§ PROBLEM TO SOLVE
Range to reproduce from the entries below: the line with "在六道之中，人道众生有修行正", the line with "在无量俱胝劫的轮回中，我们曾", and every line in between. Give them exactly and give nothing else.

§ RECORDS FOR THIS EXERCISE
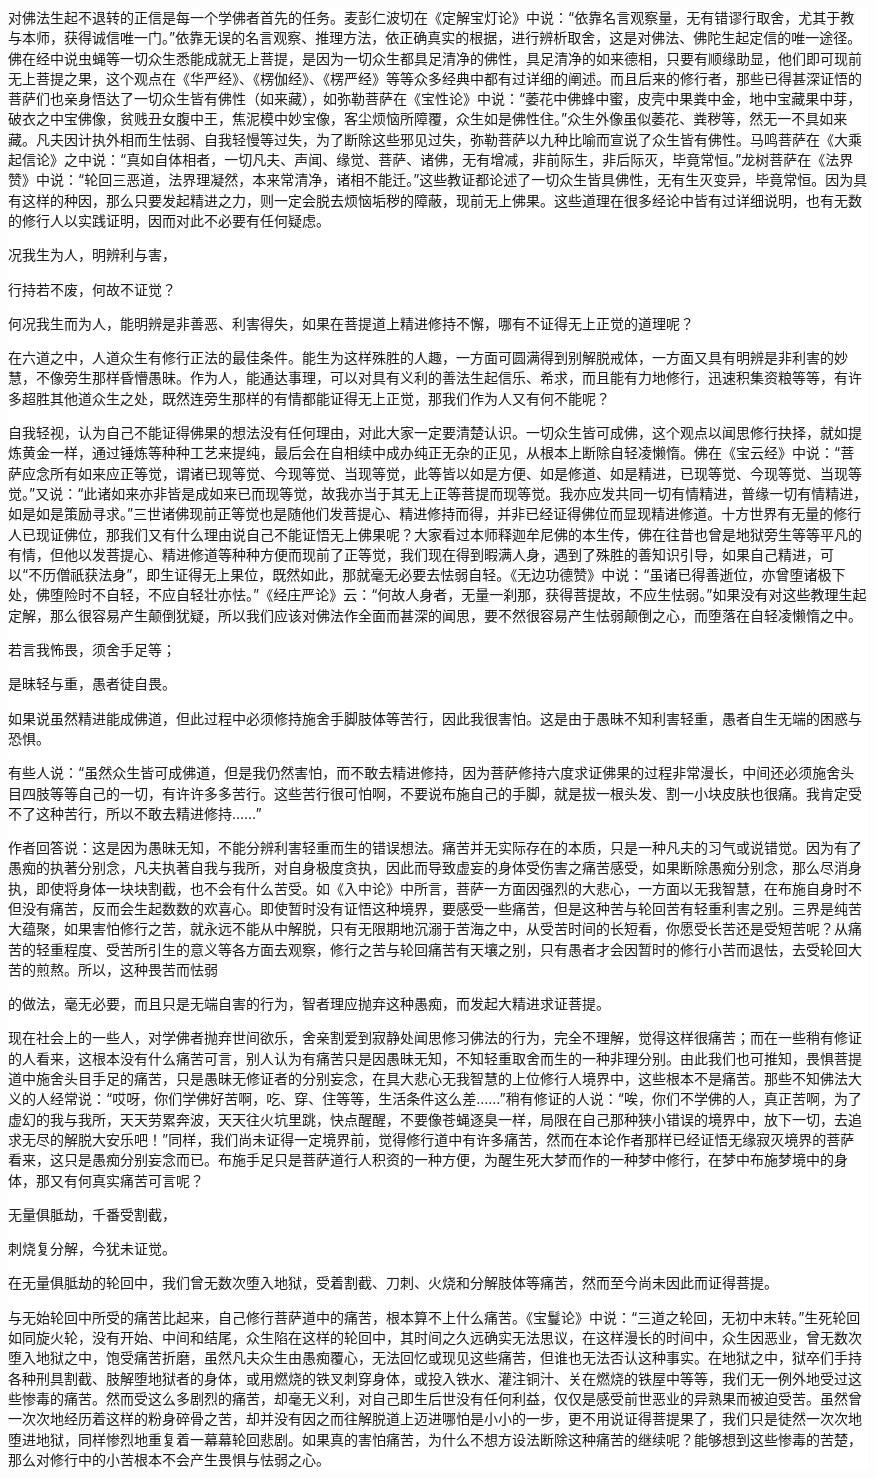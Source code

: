 对佛法生起不退转的正信是每一个学佛者首先的任务。麦彭仁波切在《定解宝灯论》中说：“依靠名言观察量，无有错谬行取舍，尤其于教与本师，获得诚信唯一门。”依靠无误的名言观察、推理方法，依正确真实的根据，进行辨析取舍，这是对佛法、佛陀生起定信的唯一途径。佛在经中说虫蝇等一切众生悉能成就无上菩提，是因为一切众生都具足清净的佛性，具足清净的如来德相，只要有顺缘助显，他们即可现前无上菩提之果，这个观点在《华严经》、《楞伽经》、《楞严经》等等众多经典中都有过详细的阐述。而且后来的修行者，那些已得甚深证悟的菩萨们也亲身悟达了一切众生皆有佛性（如来藏），如弥勒菩萨在《宝性论》中说：“萎花中佛蜂中蜜，皮壳中果粪中金，地中宝藏果中芽，破衣之中宝佛像，贫贱丑女腹中王，焦泥模中妙宝像，客尘烦恼所障覆，众生如是佛性住。”众生外像虽似萎花、粪秽等，然无一不具如来藏。凡夫因计执外相而生怯弱、自我轻慢等过失，为了断除这些邪见过失，弥勒菩萨以九种比喻而宣说了众生皆有佛性。马鸣菩萨在《大乘起信论》之中说：“真如自体相者，一切凡夫、声闻、缘觉、菩萨、诸佛，无有增减，非前际生，非后际灭，毕竟常恒。”龙树菩萨在《法界赞》中说：“轮回三恶道，法界理凝然，本来常清净，诸相不能迁。”这些教证都论述了一切众生皆具佛性，无有生灭变异，毕竟常恒。因为具有这样的种因，那么只要发起精进之力，则一定会脱去烦恼垢秽的障蔽，现前无上佛果。这些道理在很多经论中皆有过详细说明，也有无数的修行人以实践证明，因而对此不必要有任何疑虑。

况我生为人，明辨利与害，

行持若不废，何故不证觉？

何况我生而为人，能明辨是非善恶、利害得失，如果在菩提道上精进修持不懈，哪有不证得无上正觉的道理呢？

在六道之中，人道众生有修行正法的最佳条件。能生为这样殊胜的人趣，一方面可圆满得到别解脱戒体，一方面又具有明辨是非利害的妙慧，不像旁生那样昏懵愚昧。作为人，能通达事理，可以对具有义利的善法生起信乐、希求，而且能有力地修行，迅速积集资粮等等，有许多超胜其他道众生之处，既然连旁生那样的有情都能证得无上正觉，那我们作为人又有何不能呢？

自我轻视，认为自己不能证得佛果的想法没有任何理由，对此大家一定要清楚认识。一切众生皆可成佛，这个观点以闻思修行抉择，就如提炼黄金一样，通过锤炼等种种工艺来提纯，最后会在自相续中成办纯正无杂的正见，从根本上断除自轻凌懒惰。佛在《宝云经》中说：“菩萨应念所有如来应正等觉，谓诸已现等觉、今现等觉、当现等觉，此等皆以如是方便、如是修道、如是精进，已现等觉、今现等觉、当现等觉。”又说：“此诸如来亦非皆是成如来已而现等觉，故我亦当于其无上正等菩提而现等觉。我亦应发共同一切有情精进，普缘一切有情精进，如是如是策励寻求。”三世诸佛现前正等觉也是随他们发菩提心、精进修持而得，并非已经证得佛位而显现精进修道。十方世界有无量的修行人已现证佛位，那我们又有什么理由说自己不能证悟无上佛果呢？大家看过本师释迦牟尼佛的本生传，佛在往昔也曾是地狱旁生等等平凡的有情，但他以发菩提心、精进修道等种种方便而现前了正等觉，我们现在得到暇满人身，遇到了殊胜的善知识引导，如果自己精进，可以“不历僧祇获法身”，即生证得无上果位，既然如此，那就毫无必要去怯弱自轻。《无边功德赞》中说：“虽诸已得善逝位，亦曾堕诸极下处，佛堕险时不自轻，不应自轻壮亦怯。”《经庄严论》云：“何故人身者，无量一刹那，获得菩提故，不应生怯弱。”如果没有对这些教理生起定解，那么很容易产生颠倒犹疑，所以我们应该对佛法作全面而甚深的闻思，要不然很容易产生怯弱颠倒之心，而堕落在自轻凌懒惰之中。

若言我怖畏，须舍手足等；

是昧轻与重，愚者徒自畏。

如果说虽然精进能成佛道，但此过程中必须修持施舍手脚肢体等苦行，因此我很害怕。这是由于愚昧不知利害轻重，愚者自生无端的困惑与恐惧。

有些人说：“虽然众生皆可成佛道，但是我仍然害怕，而不敢去精进修持，因为菩萨修持六度求证佛果的过程非常漫长，中间还必须施舍头目四肢等等自己的一切，有许许多多苦行。这些苦行很可怕啊，不要说布施自己的手脚，就是拔一根头发、割一小块皮肤也很痛。我肯定受不了这种苦行，所以不敢去精进修持……”

作者回答说：这是因为愚昧无知，不能分辨利害轻重而生的错误想法。痛苦并无实际存在的本质，只是一种凡夫的习气或说错觉。因为有了愚痴的执著分别念，凡夫执著自我与我所，对自身极度贪执，因此而导致虚妄的身体受伤害之痛苦感受，如果断除愚痴分别念，那么尽消身执，即使将身体一块块割截，也不会有什么苦受。如《入中论》中所言，菩萨一方面因强烈的大悲心，一方面以无我智慧，在布施自身时不但没有痛苦，反而会生起数数的欢喜心。即使暂时没有证悟这种境界，要感受一些痛苦，但是这种苦与轮回苦有轻重利害之别。三界是纯苦大蕴聚，如果害怕修行之苦，就永远不能从中解脱，只有无限期地沉溺于苦海之中，从受苦时间的长短看，你愿受长苦还是受短苦呢？从痛苦的轻重程度、受苦所引生的意义等各方面去观察，修行之苦与轮回痛苦有天壤之别，只有愚者才会因暂时的修行小苦而退怯，去受轮回大苦的煎熬。所以，这种畏苦而怯弱

的做法，毫无必要，而且只是无端自害的行为，智者理应抛弃这种愚痴，而发起大精进求证菩提。

现在社会上的一些人，对学佛者抛弃世间欲乐，舍亲割爱到寂静处闻思修习佛法的行为，完全不理解，觉得这样很痛苦；而在一些稍有修证的人看来，这根本没有什么痛苦可言，别人认为有痛苦只是因愚昧无知，不知轻重取舍而生的一种非理分别。由此我们也可推知，畏惧菩提道中施舍头目手足的痛苦，只是愚昧无修证者的分别妄念，在具大悲心无我智慧的上位修行人境界中，这些根本不是痛苦。那些不知佛法大义的人经常说：“哎呀，你们学佛好苦啊，吃、穿、住等等，生活条件这么差……”稍有修证的人说：“唉，你们不学佛的人，真正苦啊，为了虚幻的我与我所，天天劳累奔波，天天往火坑里跳，快点醒醒，不要像苍蝇逐臭一样，局限在自己那种狭小错误的境界中，放下一切，去追求无尽的解脱大安乐吧！”同样，我们尚未证得一定境界前，觉得修行道中有许多痛苦，然而在本论作者那样已经证悟无缘寂灭境界的菩萨看来，这只是愚痴分别妄念而已。布施手足只是菩萨道行人积资的一种方便，为醒生死大梦而作的一种梦中修行，在梦中布施梦境中的身体，那又有何真实痛苦可言呢？

无量俱胝劫，千番受割截，

刺烧复分解，今犹未证觉。

在无量俱胝劫的轮回中，我们曾无数次堕入地狱，受着割截、刀刺、火烧和分解肢体等痛苦，然而至今尚未因此而证得菩提。

与无始轮回中所受的痛苦比起来，自己修行菩萨道中的痛苦，根本算不上什么痛苦。《宝鬘论》中说：“三道之轮回，无初中末转。”生死轮回如同旋火轮，没有开始、中间和结尾，众生陷在这样的轮回中，其时间之久远确实无法思议，在这样漫长的时间中，众生因恶业，曾无数次堕入地狱之中，饱受痛苦折磨，虽然凡夫众生由愚痴覆心，无法回忆或现见这些痛苦，但谁也无法否认这种事实。在地狱之中，狱卒们手持各种刑具割截、肢解堕地狱者的身体，或用燃烧的铁叉刺穿身体，或投入铁水、灌注铜汁、关在燃烧的铁屋中等等，我们无一例外地受过这些惨毒的痛苦。然而受这么多剧烈的痛苦，却毫无义利，对自己即生后世没有任何利益，仅仅是感受前世恶业的异熟果而被迫受苦。虽然曾一次次地经历着这样的粉身碎骨之苦，却并没有因之而往解脱道上迈进哪怕是小小的一步，更不用说证得菩提果了，我们只是徒然一次次地堕进地狱，同样惨烈地重复着一幕幕轮回悲剧。如果真的害怕痛苦，为什么不想方设法断除这种痛苦的继续呢？能够想到这些惨毒的苦楚，那么对修行中的小苦根本不会产生畏惧与怯弱之心。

§ WRITTEN ANSWER
在六道之中，人道众生有修行正法的最佳条件。能生为这样殊胜的人趣，一方面可圆满得到别解脱戒体，一方面又具有明辨是非利害的妙慧，不像旁生那样昏懵愚昧。作为人，能通达事理，可以对具有义利的善法生起信乐、希求，而且能有力地修行，迅速积集资粮等等，有许多超胜其他道众生之处，既然连旁生那样的有情都能证得无上正觉，那我们作为人又有何不能呢？

自我轻视，认为自己不能证得佛果的想法没有任何理由，对此大家一定要清楚认识。一切众生皆可成佛，这个观点以闻思修行抉择，就如提炼黄金一样，通过锤炼等种种工艺来提纯，最后会在自相续中成办纯正无杂的正见，从根本上断除自轻凌懒惰。佛在《宝云经》中说：“菩萨应念所有如来应正等觉，谓诸已现等觉、今现等觉、当现等觉，此等皆以如是方便、如是修道、如是精进，已现等觉、今现等觉、当现等觉。”又说：“此诸如来亦非皆是成如来已而现等觉，故我亦当于其无上正等菩提而现等觉。我亦应发共同一切有情精进，普缘一切有情精进，如是如是策励寻求。”三世诸佛现前正等觉也是随他们发菩提心、精进修持而得，并非已经证得佛位而显现精进修道。十方世界有无量的修行人已现证佛位，那我们又有什么理由说自己不能证悟无上佛果呢？大家看过本师释迦牟尼佛的本生传，佛在往昔也曾是地狱旁生等等平凡的有情，但他以发菩提心、精进修道等种种方便而现前了正等觉，我们现在得到暇满人身，遇到了殊胜的善知识引导，如果自己精进，可以“不历僧祇获法身”，即生证得无上果位，既然如此，那就毫无必要去怯弱自轻。《无边功德赞》中说：“虽诸已得善逝位，亦曾堕诸极下处，佛堕险时不自轻，不应自轻壮亦怯。”《经庄严论》云：“何故人身者，无量一刹那，获得菩提故，不应生怯弱。”如果没有对这些教理生起定解，那么很容易产生颠倒犹疑，所以我们应该对佛法作全面而甚深的闻思，要不然很容易产生怯弱颠倒之心，而堕落在自轻凌懒惰之中。

若言我怖畏，须舍手足等；

是昧轻与重，愚者徒自畏。

如果说虽然精进能成佛道，但此过程中必须修持施舍手脚肢体等苦行，因此我很害怕。这是由于愚昧不知利害轻重，愚者自生无端的困惑与恐惧。

有些人说：“虽然众生皆可成佛道，但是我仍然害怕，而不敢去精进修持，因为菩萨修持六度求证佛果的过程非常漫长，中间还必须施舍头目四肢等等自己的一切，有许许多多苦行。这些苦行很可怕啊，不要说布施自己的手脚，就是拔一根头发、割一小块皮肤也很痛。我肯定受不了这种苦行，所以不敢去精进修持……”

作者回答说：这是因为愚昧无知，不能分辨利害轻重而生的错误想法。痛苦并无实际存在的本质，只是一种凡夫的习气或说错觉。因为有了愚痴的执著分别念，凡夫执著自我与我所，对自身极度贪执，因此而导致虚妄的身体受伤害之痛苦感受，如果断除愚痴分别念，那么尽消身执，即使将身体一块块割截，也不会有什么苦受。如《入中论》中所言，菩萨一方面因强烈的大悲心，一方面以无我智慧，在布施自身时不但没有痛苦，反而会生起数数的欢喜心。即使暂时没有证悟这种境界，要感受一些痛苦，但是这种苦与轮回苦有轻重利害之别。三界是纯苦大蕴聚，如果害怕修行之苦，就永远不能从中解脱，只有无限期地沉溺于苦海之中，从受苦时间的长短看，你愿受长苦还是受短苦呢？从痛苦的轻重程度、受苦所引生的意义等各方面去观察，修行之苦与轮回痛苦有天壤之别，只有愚者才会因暂时的修行小苦而退怯，去受轮回大苦的煎熬。所以，这种畏苦而怯弱

的做法，毫无必要，而且只是无端自害的行为，智者理应抛弃这种愚痴，而发起大精进求证菩提。

现在社会上的一些人，对学佛者抛弃世间欲乐，舍亲割爱到寂静处闻思修习佛法的行为，完全不理解，觉得这样很痛苦；而在一些稍有修证的人看来，这根本没有什么痛苦可言，别人认为有痛苦只是因愚昧无知，不知轻重取舍而生的一种非理分别。由此我们也可推知，畏惧菩提道中施舍头目手足的痛苦，只是愚昧无修证者的分别妄念，在具大悲心无我智慧的上位修行人境界中，这些根本不是痛苦。那些不知佛法大义的人经常说：“哎呀，你们学佛好苦啊，吃、穿、住等等，生活条件这么差……”稍有修证的人说：“唉，你们不学佛的人，真正苦啊，为了虚幻的我与我所，天天劳累奔波，天天往火坑里跳，快点醒醒，不要像苍蝇逐臭一样，局限在自己那种狭小错误的境界中，放下一切，去追求无尽的解脱大安乐吧！”同样，我们尚未证得一定境界前，觉得修行道中有许多痛苦，然而在本论作者那样已经证悟无缘寂灭境界的菩萨看来，这只是愚痴分别妄念而已。布施手足只是菩萨道行人积资的一种方便，为醒生死大梦而作的一种梦中修行，在梦中布施梦境中的身体，那又有何真实痛苦可言呢？

无量俱胝劫，千番受割截，

刺烧复分解，今犹未证觉。

在无量俱胝劫的轮回中，我们曾无数次堕入地狱，受着割截、刀刺、火烧和分解肢体等痛苦，然而至今尚未因此而证得菩提。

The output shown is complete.